** Opening Input data block **

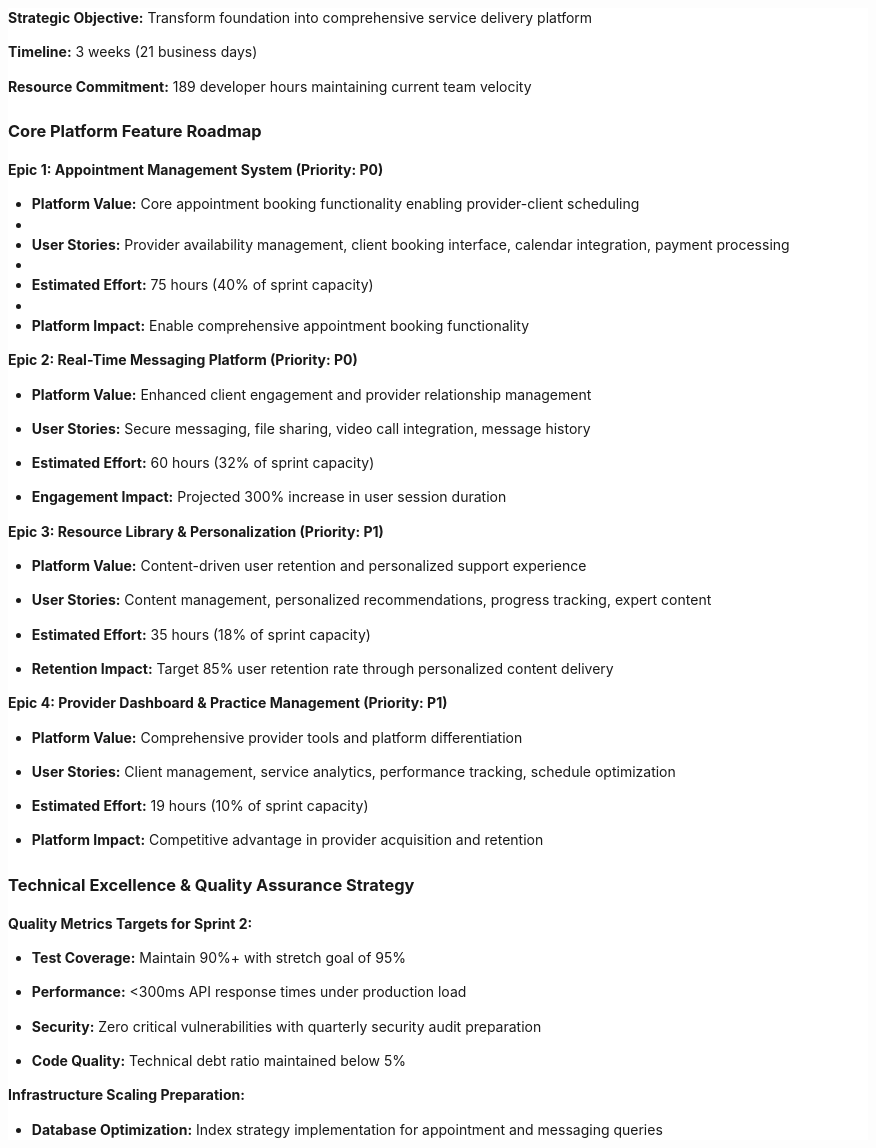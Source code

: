 **Strategic Objective:** Transform foundation into comprehensive service delivery platform  

**Timeline:** 3 weeks (21 business days)  

**Resource Commitment:** 189 developer hours maintaining current team velocity

### **Core Platform Feature Roadmap**

**Epic 1: Appointment Management System (Priority: P0)**
- **Platform Value:** Core appointment booking functionality enabling provider-client scheduling
- 
- **User Stories:** Provider availability management, client booking interface, calendar integration, payment processing
- 
- **Estimated Effort:** 75 hours (40% of sprint capacity)
- 
- **Platform Impact:** Enable comprehensive appointment booking functionality

**Epic 2: Real-Time Messaging Platform (Priority: P0)**
- **Platform Value:** Enhanced client engagement and provider relationship management
  
- **User Stories:** Secure messaging, file sharing, video call integration, message history
  
- **Estimated Effort:** 60 hours (32% of sprint capacity)
  
- **Engagement Impact:** Projected 300% increase in user session duration

**Epic 3: Resource Library & Personalization (Priority: P1)**
- **Platform Value:** Content-driven user retention and personalized support experience
  
- **User Stories:** Content management, personalized recommendations, progress tracking, expert content
  
- **Estimated Effort:** 35 hours (18% of sprint capacity)
  
- **Retention Impact:** Target 85% user retention rate through personalized content delivery

**Epic 4: Provider Dashboard & Practice Management (Priority: P1)**
- **Platform Value:** Comprehensive provider tools and platform differentiation
  
- **User Stories:** Client management, service analytics, performance tracking, schedule optimization
  
- **Estimated Effort:** 19 hours (10% of sprint capacity)
  
- **Platform Impact:** Competitive advantage in provider acquisition and retention

### **Technical Excellence & Quality Assurance Strategy**

**Quality Metrics Targets for Sprint 2:**
- **Test Coverage:** Maintain 90%+ with stretch goal of 95%
  
- **Performance:** <300ms API response times under production load
  
- **Security:** Zero critical vulnerabilities with quarterly security audit preparation
  
- **Code Quality:** Technical debt ratio maintained below 5%

**Infrastructure Scaling Preparation:**
- **Database Optimization:** Index strategy implementation for appointment and messaging queries
  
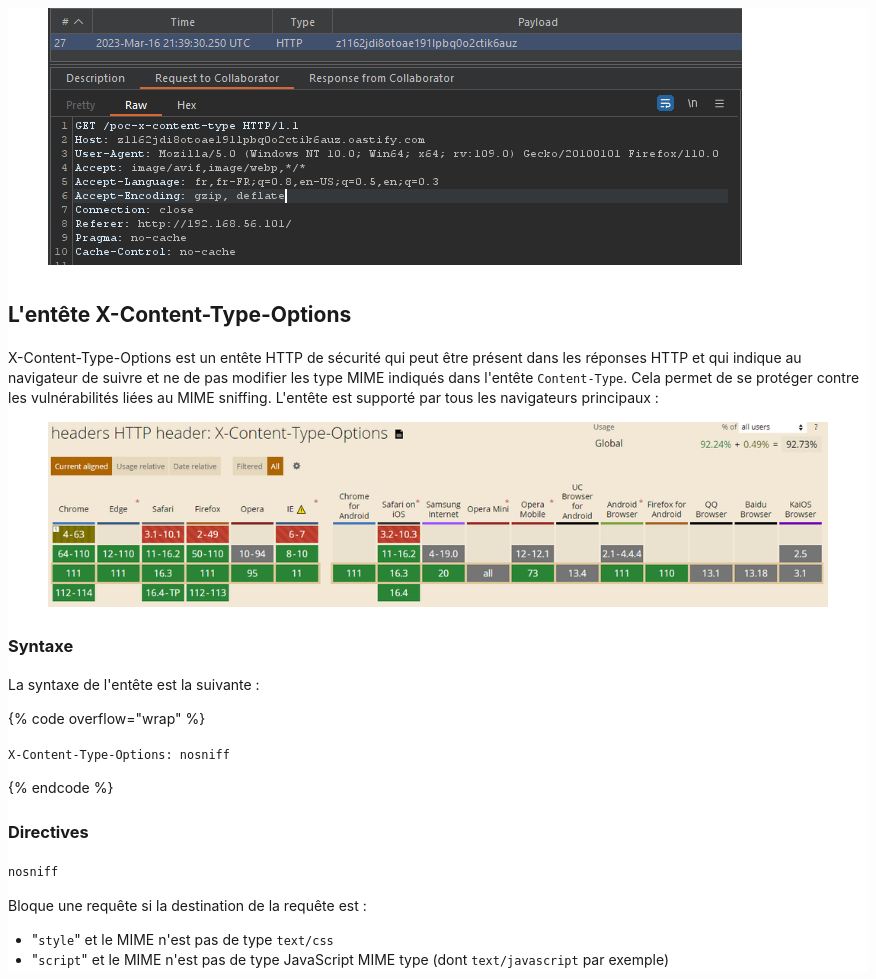 <figure><img src="../../../.gitbook/assets/image (4) (2).png" alt=""><figcaption></figcaption></figure>

## L'entête X-Content-Type-Options

X-Content-Type-Options est un entête HTTP de sécurité qui peut être présent dans les réponses HTTP et qui indique au navigateur de suivre et ne de pas modifier les type MIME indiqués dans l'entête `Content-Type`. Cela permet de se protéger contre les vulnérabilités liées au MIME sniffing. L'entête est supporté par tous les navigateurs principaux :&#x20;

<figure><img src="../../../.gitbook/assets/image (75).png" alt=""><figcaption></figcaption></figure>

### Syntaxe

La syntaxe de l'entête est la suivante : &#x20;

{% code overflow="wrap" %}
```http
X-Content-Type-Options: nosniff
```
{% endcode %}

### Directives

`nosniff`

Bloque une requête si la destination de la requête est :

* "`style`" et le MIME n'est pas de type `text/css`
* "`script`" et le MIME n'est pas de type JavaScript MIME type (dont `text/javascript` par exemple)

** Closing Input data block **

▶ _Problem requirements_
Among the entries, find each line that includes the string "MIME" and copy it.

▶ _Task result_
X-Content-Type-Options est un entête HTTP de sécurité qui peut être présent dans les réponses HTTP et qui indique au navigateur de suivre et ne de pas modifier les type MIME indiqués dans l'entête `Content-Type`. Cela permet de se protéger contre les vulnérabilités liées au MIME sniffing. L'entête est supporté par tous les navigateurs principaux :&#x20;
* "`style`" et le MIME n'est pas de type `text/css`
* "`script`" et le MIME n'est pas de type JavaScript MIME type (dont `text/javascript` par exemple)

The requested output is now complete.